4th August 2022
SILVER SUCCESS FOR SHAW AND OKOYE AT ALEXANDER STADIUM
There was a flurry of Commonwealth Games medals for the home nations athletes on the third day of action at the Alexander Stadium at Birmingham 2022.
Zac Shaw and Lawrence Okoye sealed silver medals for Team England, while Andrew Pozzi bagged the bronze. Meanwhile, Sammi Kinghorn ensured Scotland added to their athletics medal haul with a bronze medal in the women’s T53-53 1500m.
There was a silver medal for Zac Shaw (coach: Leon Baptiste, club: Cleethorpes) who added a Commonwealth medal to the European bronze medal that he secured last year. Shaw, who has been in the form of his career this season, ran another superb time which was just 0.01 outside his PB. He got a solid start out of the blocks and was level pegging with South Africa’s Ndodomzi Ntutu for over half the race, but his rival pushed on in the final few strides to leave the English man to settle with the silver.
Ten years on from making the Olympic final in London, Lawrence Okoye (Zane Duquemin, Croydon) achieved Commonwealth Games silver in the men’s discus. On a chilly night in Birmingham, Okoye’s early mark of 64.97m in round two saw him occupy a spot in the medal places throughout the competition. He improved to 64.99m in round five but he could not catch Australia’s Matthew Denny who improved his PB to 67.26m to take the gold.
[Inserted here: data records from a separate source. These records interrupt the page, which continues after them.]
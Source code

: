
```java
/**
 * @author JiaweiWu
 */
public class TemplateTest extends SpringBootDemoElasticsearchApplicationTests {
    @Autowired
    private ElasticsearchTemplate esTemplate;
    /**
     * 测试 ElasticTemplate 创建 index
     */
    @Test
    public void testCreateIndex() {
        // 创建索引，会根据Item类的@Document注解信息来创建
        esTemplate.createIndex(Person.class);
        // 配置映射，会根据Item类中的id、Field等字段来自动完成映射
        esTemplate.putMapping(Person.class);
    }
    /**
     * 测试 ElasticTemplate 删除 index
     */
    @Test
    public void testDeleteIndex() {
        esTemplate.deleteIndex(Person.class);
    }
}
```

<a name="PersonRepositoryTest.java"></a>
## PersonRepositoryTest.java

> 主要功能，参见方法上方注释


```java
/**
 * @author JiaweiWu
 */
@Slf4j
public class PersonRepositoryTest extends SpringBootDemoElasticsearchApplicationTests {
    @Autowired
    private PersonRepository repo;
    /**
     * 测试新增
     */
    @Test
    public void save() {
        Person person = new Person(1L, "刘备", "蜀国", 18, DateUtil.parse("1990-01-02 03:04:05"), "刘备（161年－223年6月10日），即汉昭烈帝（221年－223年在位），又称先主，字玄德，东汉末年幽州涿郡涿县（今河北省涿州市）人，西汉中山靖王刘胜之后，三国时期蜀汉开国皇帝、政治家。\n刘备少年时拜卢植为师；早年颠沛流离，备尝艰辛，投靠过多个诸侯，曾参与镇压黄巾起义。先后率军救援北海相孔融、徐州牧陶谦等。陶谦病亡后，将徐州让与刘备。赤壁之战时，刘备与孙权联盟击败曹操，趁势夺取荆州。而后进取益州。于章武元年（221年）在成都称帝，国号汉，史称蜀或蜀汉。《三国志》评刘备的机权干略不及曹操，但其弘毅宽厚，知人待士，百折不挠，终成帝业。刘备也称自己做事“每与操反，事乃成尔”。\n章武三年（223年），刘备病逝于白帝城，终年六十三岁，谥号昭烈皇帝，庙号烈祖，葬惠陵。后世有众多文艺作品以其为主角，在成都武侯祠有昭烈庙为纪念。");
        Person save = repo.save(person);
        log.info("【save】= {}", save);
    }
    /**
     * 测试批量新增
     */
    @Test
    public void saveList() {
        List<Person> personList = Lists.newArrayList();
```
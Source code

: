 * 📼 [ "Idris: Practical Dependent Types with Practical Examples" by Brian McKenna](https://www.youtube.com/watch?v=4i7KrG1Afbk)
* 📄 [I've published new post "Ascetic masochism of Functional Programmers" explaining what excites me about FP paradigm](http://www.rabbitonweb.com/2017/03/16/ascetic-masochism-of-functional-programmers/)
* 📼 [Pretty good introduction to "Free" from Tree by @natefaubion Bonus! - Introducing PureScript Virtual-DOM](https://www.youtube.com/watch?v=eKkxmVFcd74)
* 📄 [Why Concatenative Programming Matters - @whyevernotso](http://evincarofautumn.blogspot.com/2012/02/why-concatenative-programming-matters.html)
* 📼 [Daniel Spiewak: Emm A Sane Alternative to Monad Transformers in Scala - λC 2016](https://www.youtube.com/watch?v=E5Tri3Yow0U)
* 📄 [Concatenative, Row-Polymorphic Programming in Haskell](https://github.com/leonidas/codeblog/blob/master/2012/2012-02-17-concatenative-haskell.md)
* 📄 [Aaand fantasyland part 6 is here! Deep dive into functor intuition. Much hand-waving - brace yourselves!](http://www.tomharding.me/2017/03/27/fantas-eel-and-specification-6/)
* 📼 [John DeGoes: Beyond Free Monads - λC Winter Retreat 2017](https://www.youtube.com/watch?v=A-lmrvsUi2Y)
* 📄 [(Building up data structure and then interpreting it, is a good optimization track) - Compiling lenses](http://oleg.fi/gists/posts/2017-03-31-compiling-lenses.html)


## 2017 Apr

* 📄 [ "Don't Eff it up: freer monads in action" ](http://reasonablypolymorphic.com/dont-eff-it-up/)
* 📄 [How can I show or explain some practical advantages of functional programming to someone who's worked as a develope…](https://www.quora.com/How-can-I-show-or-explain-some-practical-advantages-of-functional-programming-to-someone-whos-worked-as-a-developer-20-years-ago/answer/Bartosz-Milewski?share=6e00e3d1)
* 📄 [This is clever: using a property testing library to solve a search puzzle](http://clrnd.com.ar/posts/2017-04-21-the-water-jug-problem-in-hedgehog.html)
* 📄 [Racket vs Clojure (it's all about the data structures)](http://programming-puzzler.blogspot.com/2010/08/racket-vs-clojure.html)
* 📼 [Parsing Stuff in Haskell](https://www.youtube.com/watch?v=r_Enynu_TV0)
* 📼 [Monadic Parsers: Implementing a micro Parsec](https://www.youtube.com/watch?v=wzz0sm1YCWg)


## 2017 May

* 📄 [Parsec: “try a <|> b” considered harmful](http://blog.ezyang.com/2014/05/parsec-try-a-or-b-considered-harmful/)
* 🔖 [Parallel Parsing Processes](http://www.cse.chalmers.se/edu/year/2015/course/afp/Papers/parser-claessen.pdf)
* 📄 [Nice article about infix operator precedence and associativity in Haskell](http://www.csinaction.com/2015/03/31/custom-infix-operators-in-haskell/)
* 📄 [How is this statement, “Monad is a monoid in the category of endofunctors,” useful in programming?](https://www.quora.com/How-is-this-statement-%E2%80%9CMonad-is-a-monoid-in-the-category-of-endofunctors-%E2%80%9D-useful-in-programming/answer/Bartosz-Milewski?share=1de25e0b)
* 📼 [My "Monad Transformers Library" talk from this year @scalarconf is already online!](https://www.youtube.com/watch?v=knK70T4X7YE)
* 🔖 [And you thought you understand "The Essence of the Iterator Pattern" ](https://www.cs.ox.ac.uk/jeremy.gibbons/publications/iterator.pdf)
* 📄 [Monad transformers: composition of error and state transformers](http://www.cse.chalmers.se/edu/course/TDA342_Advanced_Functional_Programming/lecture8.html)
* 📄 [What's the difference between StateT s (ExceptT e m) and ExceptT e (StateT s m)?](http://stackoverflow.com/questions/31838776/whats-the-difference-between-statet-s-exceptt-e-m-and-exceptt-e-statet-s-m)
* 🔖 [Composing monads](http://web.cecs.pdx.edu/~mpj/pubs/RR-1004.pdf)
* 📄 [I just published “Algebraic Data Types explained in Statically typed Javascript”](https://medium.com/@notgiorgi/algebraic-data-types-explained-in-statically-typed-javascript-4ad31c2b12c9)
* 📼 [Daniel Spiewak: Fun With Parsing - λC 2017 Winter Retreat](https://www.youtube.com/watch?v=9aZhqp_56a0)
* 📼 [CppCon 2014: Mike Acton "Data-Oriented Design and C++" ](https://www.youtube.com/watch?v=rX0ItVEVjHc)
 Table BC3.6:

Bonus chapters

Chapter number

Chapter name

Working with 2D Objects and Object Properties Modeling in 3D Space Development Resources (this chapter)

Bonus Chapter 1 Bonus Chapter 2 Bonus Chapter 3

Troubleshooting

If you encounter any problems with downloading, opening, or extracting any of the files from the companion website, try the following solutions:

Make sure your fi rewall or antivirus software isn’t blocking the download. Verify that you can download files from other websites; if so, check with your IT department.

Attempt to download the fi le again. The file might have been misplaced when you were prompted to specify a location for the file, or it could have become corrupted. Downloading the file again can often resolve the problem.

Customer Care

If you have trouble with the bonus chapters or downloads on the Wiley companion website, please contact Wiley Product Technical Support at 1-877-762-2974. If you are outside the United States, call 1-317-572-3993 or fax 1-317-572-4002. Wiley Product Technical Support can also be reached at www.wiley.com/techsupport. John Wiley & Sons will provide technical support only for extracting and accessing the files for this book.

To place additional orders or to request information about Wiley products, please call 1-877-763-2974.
Team Scotland’s Nicholas Percy (Zane Duquemin, Shaftesbury Barnet) ended his campaign in fifth with a best of 63.53m while Jersey’s Zane Duquemin (John Hillier, Shaftesbury Barnet) was 11th after throwing 57.97m.
Two-time Paralympic medallist Sammi Kinghorn (Rodger Harkins, Red Star) added a Commonwealth bronze medal to her career haul, as she took on the T53-53 1500m, a distance a little further than the Scottish athlete usually competes over.
Kinghorn is no stranger to the distance, but after medals in the 100m and 400m in Tokyo last year, the 1500m provided a test to the Red Star athlete, but she bided her time behind eventual winner, Madison de Rozario (AUS). As they entered the home straight, Kinghorn made an effort to pass her, but ultimately it was in vain as the fast-finishing Angela Ballard (AUS) caught her on the line to move her into the bronze medal spot.
Fellow Team Scotland athlete Melanie Woods (Rodger Harkins, Red Star) was fourth in a time of 3:56.52.
In the final track event of the evening, Andrew Pozzi (Stratford-upon-Avon) claimed a fantastic bronze medal in the men’s 110m hurdles final despite hitting the final hurdle and falling after the line.
The Midlands-born athlete was out in lane eight and enjoyed a clean race until the final barrier which he caught with his trailing leg, but he somehow managed to keep his balance and hold on for third place in a time of 13.37 (+0.9 m/s), narrowly ahead of fellow Team England athlete, Joshua Zeller (Bracknell), who was just 0.02 back. Rasheed Broadbell (JAM) equalled Colin Jackson’s Games record with a time of 13.08 on his way to gold.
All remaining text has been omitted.